Task item
Exactly the lines from the line containing "however they provide" through the last line of the entries below should appear in the answer, reproduced verbatim.

*** Given entries ***

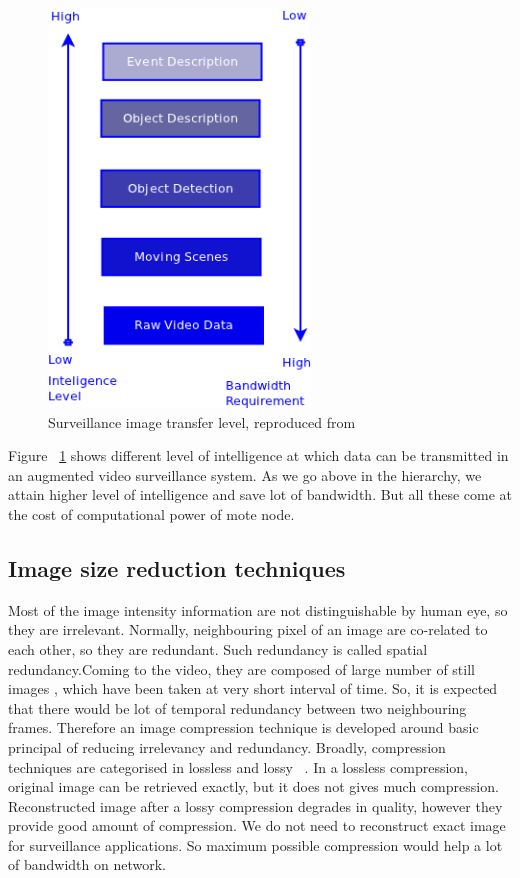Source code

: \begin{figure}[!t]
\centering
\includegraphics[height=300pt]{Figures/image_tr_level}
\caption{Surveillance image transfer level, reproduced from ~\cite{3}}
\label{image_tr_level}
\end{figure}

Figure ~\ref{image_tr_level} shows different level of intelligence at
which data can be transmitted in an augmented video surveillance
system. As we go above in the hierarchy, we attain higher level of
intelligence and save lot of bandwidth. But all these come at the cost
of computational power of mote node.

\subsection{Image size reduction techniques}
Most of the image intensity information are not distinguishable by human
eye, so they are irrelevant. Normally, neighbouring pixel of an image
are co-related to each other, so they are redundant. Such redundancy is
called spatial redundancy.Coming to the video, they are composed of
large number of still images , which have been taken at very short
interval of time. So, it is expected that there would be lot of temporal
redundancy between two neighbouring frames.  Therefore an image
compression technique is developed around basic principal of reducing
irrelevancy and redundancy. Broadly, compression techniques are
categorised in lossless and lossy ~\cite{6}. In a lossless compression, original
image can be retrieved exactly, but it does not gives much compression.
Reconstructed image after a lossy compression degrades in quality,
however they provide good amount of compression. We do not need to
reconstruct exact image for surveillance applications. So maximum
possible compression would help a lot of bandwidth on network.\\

*** End of Given entries ***

Result of the exercise
however they provide good amount of compression. We do not need to
reconstruct exact image for surveillance applications. So maximum
possible compression would help a lot of bandwidth on network.\\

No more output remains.